マニピュレータ先端P(x,y,z)に向けて逆運動学によって\theta_0,\theta_1,\theta_2を決定する。
マニピュレータの腕の長さをどちらもlとすると逆運動学より

\theta_0=tan^{-1} \dfrac{z}{x}

\theta_1=tan^{-1} \dfrac{x}{\sqrt{x^2+z^2}} + cos^{-1} \dfrac{\sqrt{𝑥^2+y^2+𝑧^2}}{l}

\theta_2=tan^{-1} \dfrac{x}{\sqrt{x^2+z^2}} - cos^{-1} \dfrac{\sqrt{𝑥^2+y^2+𝑧^2}}{l}

が求まる。

制御したい位置の座標P(x,y,z)から上の式を用いて\theta_0,\theta_1,\theta_2を計算し、PID方式によって各モータの角度を制御する。

2 . マニピュレータ先端のセンサの仕組み

上で述べたように、マニピュレータ先端には3つの距離センサが取り付けられている。
その様子をfigure4に示す。

figure4

各センサは、目の前に物体があるとき、その物体との距離を返す。
検出可能な範囲内に物体がないときは非常に大きな値を返す。

この特性を利用して、目の前にある物体が移動した方向を以下のような原理で検出する。

例えば、物体がfigure5のように現在位置から右に移動したとする。

figure5

移動前、全てのセンサからは物体との距離が返されている。
移動後、センサ1,2からは物体との距離が返されるが、センサ0の前には物体が無いのでそのことを表す"非常に大きな値"がセンサから返される。
これを検知し、物体は「右に動いた」と判断する。
そして、物体の動いた方向にマニピュレータの先端も動かす。

次に物体とセンサが一定距離を保つようにする動作原理を説明する。
マニピュレータ先端に取り付けているのは距離センサなのでこれを利用する。

figure6


figure6に示す平面\alphaはマニピュレータ先端の距離センサで構成される平面である。
物体が平面\alphaに近づくと距離センサが返す値は小さくなるので「近づいた」と判断し、物体から離れるために物体の動きと同じ方向にマニピュレータ先端を移動させる。

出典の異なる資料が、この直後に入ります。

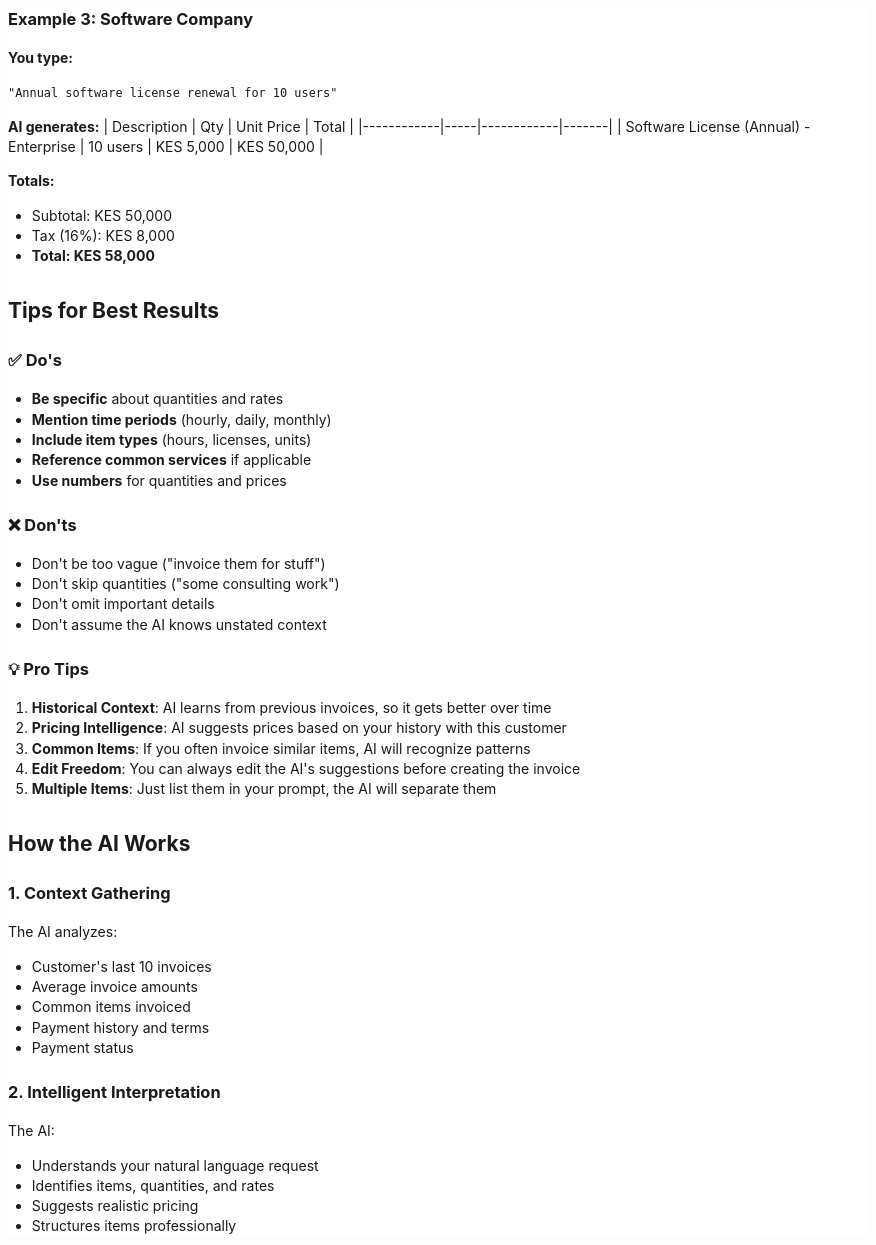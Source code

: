
### Example 3: Software Company
**You type:**
```
"Annual software license renewal for 10 users"
```

**AI generates:**
| Description | Qty | Unit Price | Total |
|------------|-----|------------|-------|
| Software License (Annual) - Enterprise | 10 users | KES 5,000 | KES 50,000 |

**Totals:**
- Subtotal: KES 50,000
- Tax (16%): KES 8,000
- **Total: KES 58,000**

## Tips for Best Results

### ✅ Do's
- **Be specific** about quantities and rates
- **Mention time periods** (hourly, daily, monthly)
- **Include item types** (hours, licenses, units)
- **Reference common services** if applicable
- **Use numbers** for quantities and prices

### ❌ Don'ts
- Don't be too vague ("invoice them for stuff")
- Don't skip quantities ("some consulting work")
- Don't omit important details
- Don't assume the AI knows unstated context

### 💡 Pro Tips
1. **Historical Context**: AI learns from previous invoices, so it gets better over time
2. **Pricing Intelligence**: AI suggests prices based on your history with this customer
3. **Common Items**: If you often invoice similar items, AI will recognize patterns
4. **Edit Freedom**: You can always edit the AI's suggestions before creating the invoice
5. **Multiple Items**: Just list them in your prompt, the AI will separate them

## How the AI Works

### 1. Context Gathering
The AI analyzes:
- Customer's last 10 invoices
- Average invoice amounts
- Common items invoiced
- Payment history and terms
- Payment status

### 2. Intelligent Interpretation
The AI:
- Understands your natural language request
- Identifies items, quantities, and rates
- Suggests realistic pricing
- Structures items professionally

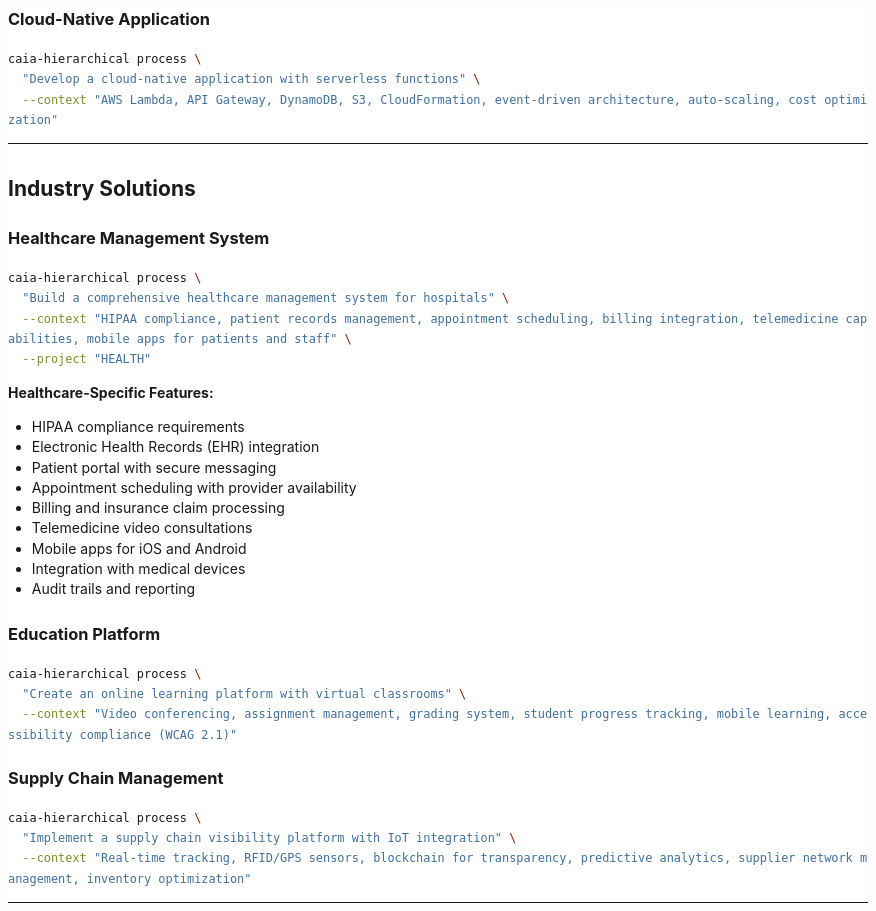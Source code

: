 ### Cloud-Native Application

```bash
caia-hierarchical process \
  "Develop a cloud-native application with serverless functions" \
  --context "AWS Lambda, API Gateway, DynamoDB, S3, CloudFormation, event-driven architecture, auto-scaling, cost optimization"
```

---

## Industry Solutions

### Healthcare Management System

```bash
caia-hierarchical process \
  "Build a comprehensive healthcare management system for hospitals" \
  --context "HIPAA compliance, patient records management, appointment scheduling, billing integration, telemedicine capabilities, mobile apps for patients and staff" \
  --project "HEALTH"
```

**Healthcare-Specific Features:**
- HIPAA compliance requirements
- Electronic Health Records (EHR) integration
- Patient portal with secure messaging
- Appointment scheduling with provider availability
- Billing and insurance claim processing
- Telemedicine video consultations
- Mobile apps for iOS and Android
- Integration with medical devices
- Audit trails and reporting

### Education Platform

```bash
caia-hierarchical process \
  "Create an online learning platform with virtual classrooms" \
  --context "Video conferencing, assignment management, grading system, student progress tracking, mobile learning, accessibility compliance (WCAG 2.1)"
```

### Supply Chain Management

```bash
caia-hierarchical process \
  "Implement a supply chain visibility platform with IoT integration" \
  --context "Real-time tracking, RFID/GPS sensors, blockchain for transparency, predictive analytics, supplier network management, inventory optimization"
```

---
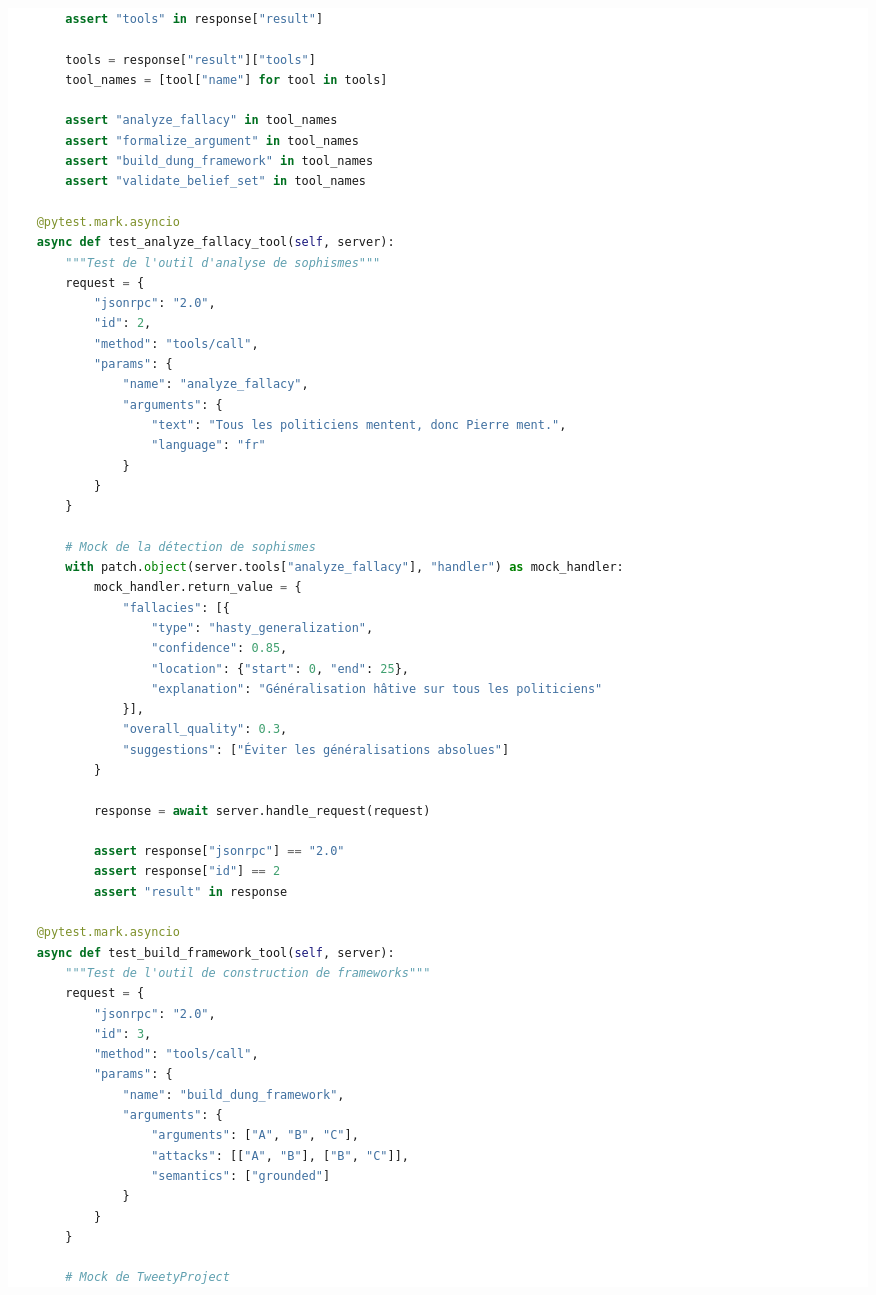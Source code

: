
 ```python
        assert "tools" in response["result"]
        
        tools = response["result"]["tools"]
        tool_names = [tool["name"] for tool in tools]
        
        assert "analyze_fallacy" in tool_names
        assert "formalize_argument" in tool_names
        assert "build_dung_framework" in tool_names
        assert "validate_belief_set" in tool_names
    
    @pytest.mark.asyncio
    async def test_analyze_fallacy_tool(self, server):
        """Test de l'outil d'analyse de sophismes"""
        request = {
            "jsonrpc": "2.0",
            "id": 2,
            "method": "tools/call",
            "params": {
                "name": "analyze_fallacy",
                "arguments": {
                    "text": "Tous les politiciens mentent, donc Pierre ment.",
                    "language": "fr"
                }
            }
        }
        
        # Mock de la détection de sophismes
        with patch.object(server.tools["analyze_fallacy"], "handler") as mock_handler:
            mock_handler.return_value = {
                "fallacies": [{
                    "type": "hasty_generalization",
                    "confidence": 0.85,
                    "location": {"start": 0, "end": 25},
                    "explanation": "Généralisation hâtive sur tous les politiciens"
                }],
                "overall_quality": 0.3,
                "suggestions": ["Éviter les généralisations absolues"]
            }
            
            response = await server.handle_request(request)
            
            assert response["jsonrpc"] == "2.0"
            assert response["id"] == 2
            assert "result" in response
    
    @pytest.mark.asyncio
    async def test_build_framework_tool(self, server):
        """Test de l'outil de construction de frameworks"""
        request = {
            "jsonrpc": "2.0",
            "id": 3,
            "method": "tools/call",
            "params": {
                "name": "build_dung_framework",
                "arguments": {
                    "arguments": ["A", "B", "C"],
                    "attacks": [["A", "B"], ["B", "C"]],
                    "semantics": ["grounded"]
                }
            }
        }
        
        # Mock de TweetyProject
```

同様にして、センサから遠ざかるように動いたときは平面\alphaから距離が離れ、センサの値は大きくなるので、マニピュレータ先端は物体を追うように動く。

このふたつの仕組みによって、距離センサで物体の動きを追跡することが可能になる。

3 . OpenGLによるマニピュレータの可視化

センサが認識した物体の位置と、現在のマニピュレーターの状態とを、OpenGLを用いて可視化できるようにした。
figure7にその様子を示す。